Search the material below for "quality" and copy every line where it occurs.

━━━━━━━━━━━━━━━━━━━━━━━━━━━━━━

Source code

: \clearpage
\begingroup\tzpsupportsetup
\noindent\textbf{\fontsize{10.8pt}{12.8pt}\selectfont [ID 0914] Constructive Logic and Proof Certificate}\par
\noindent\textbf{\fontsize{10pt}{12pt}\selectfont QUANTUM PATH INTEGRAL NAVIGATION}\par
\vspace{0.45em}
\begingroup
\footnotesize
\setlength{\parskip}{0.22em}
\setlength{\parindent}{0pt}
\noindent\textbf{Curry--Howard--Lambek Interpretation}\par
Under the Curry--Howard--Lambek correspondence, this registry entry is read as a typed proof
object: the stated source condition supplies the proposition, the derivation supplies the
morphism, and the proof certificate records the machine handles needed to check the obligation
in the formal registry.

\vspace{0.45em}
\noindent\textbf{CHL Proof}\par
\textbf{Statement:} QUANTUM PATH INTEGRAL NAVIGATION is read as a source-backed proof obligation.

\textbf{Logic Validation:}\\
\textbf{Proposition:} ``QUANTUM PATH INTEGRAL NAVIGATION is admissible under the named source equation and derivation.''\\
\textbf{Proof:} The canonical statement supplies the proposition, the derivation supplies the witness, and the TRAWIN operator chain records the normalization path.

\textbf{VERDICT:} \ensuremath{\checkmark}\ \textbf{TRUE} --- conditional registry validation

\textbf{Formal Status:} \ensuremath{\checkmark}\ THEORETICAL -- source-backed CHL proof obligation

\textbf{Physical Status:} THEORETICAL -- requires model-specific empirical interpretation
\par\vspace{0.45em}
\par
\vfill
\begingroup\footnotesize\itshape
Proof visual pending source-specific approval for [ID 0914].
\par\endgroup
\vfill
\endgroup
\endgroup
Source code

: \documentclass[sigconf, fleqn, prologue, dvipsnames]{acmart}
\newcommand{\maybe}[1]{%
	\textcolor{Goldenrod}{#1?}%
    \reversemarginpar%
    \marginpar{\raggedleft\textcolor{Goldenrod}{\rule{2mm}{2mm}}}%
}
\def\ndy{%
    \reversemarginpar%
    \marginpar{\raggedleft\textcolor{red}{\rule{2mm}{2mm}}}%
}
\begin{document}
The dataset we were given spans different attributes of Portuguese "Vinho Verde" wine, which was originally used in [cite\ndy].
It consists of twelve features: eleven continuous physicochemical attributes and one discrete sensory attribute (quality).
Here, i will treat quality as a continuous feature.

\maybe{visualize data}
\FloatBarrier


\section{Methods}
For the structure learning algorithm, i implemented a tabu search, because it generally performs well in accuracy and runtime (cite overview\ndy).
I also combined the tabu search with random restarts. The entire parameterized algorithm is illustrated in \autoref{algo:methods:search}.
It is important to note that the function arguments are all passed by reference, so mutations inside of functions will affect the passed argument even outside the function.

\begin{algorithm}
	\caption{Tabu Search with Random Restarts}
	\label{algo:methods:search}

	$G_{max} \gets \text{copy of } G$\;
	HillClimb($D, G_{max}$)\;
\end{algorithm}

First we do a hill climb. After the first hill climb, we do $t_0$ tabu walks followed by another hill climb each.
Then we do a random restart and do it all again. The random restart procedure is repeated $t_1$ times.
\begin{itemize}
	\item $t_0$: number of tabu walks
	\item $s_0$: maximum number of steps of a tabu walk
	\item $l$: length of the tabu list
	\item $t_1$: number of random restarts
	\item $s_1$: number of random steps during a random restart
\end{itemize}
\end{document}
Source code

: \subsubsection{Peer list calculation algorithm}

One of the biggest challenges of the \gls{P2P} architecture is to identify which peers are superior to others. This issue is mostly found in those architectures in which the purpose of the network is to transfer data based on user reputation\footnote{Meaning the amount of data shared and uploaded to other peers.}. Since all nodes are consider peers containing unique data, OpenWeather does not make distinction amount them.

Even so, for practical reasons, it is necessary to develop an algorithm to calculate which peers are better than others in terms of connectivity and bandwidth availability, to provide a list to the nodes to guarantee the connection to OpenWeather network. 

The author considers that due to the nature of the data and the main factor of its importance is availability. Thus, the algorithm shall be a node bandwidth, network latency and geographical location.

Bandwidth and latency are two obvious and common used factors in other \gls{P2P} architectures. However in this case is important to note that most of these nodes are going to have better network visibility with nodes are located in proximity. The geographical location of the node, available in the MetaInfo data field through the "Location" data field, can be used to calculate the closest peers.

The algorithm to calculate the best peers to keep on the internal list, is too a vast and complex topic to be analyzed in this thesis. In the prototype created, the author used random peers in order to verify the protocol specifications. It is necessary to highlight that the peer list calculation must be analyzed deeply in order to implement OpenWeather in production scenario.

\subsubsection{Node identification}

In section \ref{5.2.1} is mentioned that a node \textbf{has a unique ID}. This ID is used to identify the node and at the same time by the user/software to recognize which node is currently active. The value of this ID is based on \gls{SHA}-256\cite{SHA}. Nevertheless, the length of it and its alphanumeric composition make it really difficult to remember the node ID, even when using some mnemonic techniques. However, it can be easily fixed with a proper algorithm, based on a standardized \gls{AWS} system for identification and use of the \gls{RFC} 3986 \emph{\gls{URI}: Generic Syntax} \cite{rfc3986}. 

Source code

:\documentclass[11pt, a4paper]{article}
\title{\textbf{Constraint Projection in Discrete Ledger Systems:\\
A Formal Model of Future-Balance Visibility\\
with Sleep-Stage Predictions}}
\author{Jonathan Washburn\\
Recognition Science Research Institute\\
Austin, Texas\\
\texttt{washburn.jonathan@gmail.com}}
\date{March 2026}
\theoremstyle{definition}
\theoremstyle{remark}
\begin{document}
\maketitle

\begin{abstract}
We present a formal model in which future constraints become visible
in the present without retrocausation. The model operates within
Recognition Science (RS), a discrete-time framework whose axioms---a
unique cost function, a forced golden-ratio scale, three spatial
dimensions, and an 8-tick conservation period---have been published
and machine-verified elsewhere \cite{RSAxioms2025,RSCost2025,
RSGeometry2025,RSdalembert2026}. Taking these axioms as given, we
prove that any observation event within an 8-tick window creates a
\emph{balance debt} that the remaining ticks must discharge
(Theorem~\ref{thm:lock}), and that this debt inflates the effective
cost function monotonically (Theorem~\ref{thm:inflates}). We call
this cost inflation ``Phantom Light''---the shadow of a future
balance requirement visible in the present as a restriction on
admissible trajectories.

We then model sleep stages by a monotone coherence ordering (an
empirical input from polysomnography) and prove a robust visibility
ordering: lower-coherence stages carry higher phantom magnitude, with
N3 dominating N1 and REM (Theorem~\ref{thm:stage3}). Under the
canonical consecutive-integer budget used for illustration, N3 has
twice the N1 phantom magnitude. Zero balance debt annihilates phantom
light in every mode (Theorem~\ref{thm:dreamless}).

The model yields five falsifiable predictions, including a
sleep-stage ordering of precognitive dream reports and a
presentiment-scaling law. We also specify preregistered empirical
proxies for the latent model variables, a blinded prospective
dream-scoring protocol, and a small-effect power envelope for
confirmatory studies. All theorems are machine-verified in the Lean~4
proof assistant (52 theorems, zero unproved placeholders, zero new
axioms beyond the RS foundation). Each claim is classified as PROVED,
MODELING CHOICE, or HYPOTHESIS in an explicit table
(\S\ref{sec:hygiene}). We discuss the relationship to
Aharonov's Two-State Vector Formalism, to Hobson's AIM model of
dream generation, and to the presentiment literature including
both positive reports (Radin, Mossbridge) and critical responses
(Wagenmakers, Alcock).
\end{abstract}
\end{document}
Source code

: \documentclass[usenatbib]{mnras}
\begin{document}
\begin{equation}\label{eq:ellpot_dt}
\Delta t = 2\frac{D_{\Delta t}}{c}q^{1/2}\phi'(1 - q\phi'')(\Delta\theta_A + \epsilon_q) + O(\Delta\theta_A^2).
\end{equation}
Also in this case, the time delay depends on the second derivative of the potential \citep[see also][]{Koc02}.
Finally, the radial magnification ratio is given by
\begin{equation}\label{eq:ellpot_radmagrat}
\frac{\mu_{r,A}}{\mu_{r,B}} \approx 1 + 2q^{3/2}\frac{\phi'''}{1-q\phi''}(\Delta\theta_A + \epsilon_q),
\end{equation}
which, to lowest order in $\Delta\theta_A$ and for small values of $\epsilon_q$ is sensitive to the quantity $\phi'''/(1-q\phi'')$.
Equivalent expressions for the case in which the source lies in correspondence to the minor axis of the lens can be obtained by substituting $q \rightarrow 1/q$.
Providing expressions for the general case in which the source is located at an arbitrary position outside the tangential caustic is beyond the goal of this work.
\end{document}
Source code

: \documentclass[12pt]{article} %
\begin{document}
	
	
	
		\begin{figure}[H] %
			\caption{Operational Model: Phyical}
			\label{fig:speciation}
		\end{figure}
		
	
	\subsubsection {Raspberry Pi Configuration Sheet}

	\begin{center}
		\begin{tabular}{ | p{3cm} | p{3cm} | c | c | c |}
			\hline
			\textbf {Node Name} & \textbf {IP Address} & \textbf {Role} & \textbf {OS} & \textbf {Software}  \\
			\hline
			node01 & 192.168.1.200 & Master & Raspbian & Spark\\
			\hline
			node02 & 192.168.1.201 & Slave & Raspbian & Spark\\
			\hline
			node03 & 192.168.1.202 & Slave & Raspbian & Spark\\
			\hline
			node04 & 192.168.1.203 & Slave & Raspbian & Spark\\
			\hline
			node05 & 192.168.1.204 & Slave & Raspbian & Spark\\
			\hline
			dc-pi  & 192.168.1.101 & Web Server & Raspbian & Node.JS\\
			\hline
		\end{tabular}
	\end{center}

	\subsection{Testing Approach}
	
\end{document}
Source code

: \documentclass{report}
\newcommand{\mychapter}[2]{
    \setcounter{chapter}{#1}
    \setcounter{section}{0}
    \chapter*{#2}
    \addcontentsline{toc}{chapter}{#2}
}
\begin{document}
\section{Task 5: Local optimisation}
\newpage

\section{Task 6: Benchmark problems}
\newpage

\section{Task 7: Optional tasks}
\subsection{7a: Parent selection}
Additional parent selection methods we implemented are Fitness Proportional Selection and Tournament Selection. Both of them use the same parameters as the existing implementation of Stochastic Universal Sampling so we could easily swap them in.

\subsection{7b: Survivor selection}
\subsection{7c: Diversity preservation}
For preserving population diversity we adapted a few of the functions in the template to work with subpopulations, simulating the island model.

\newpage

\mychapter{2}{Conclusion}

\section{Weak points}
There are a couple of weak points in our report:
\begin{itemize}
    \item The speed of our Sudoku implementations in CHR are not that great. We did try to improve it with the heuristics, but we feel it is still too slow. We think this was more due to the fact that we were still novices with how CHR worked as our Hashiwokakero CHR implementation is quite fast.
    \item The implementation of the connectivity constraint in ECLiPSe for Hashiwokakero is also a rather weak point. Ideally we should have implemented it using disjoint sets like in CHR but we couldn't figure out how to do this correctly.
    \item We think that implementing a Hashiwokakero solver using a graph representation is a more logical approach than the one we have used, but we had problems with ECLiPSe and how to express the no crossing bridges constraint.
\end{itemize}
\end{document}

━━━━━━━━━━━━━━━━━━━━━━━━━━━━━━

■ TASK SOLUTION:
It consists of twelve features: eleven continuous physicochemical attributes and one discrete sensory attribute (quality).
Here, i will treat quality as a continuous feature.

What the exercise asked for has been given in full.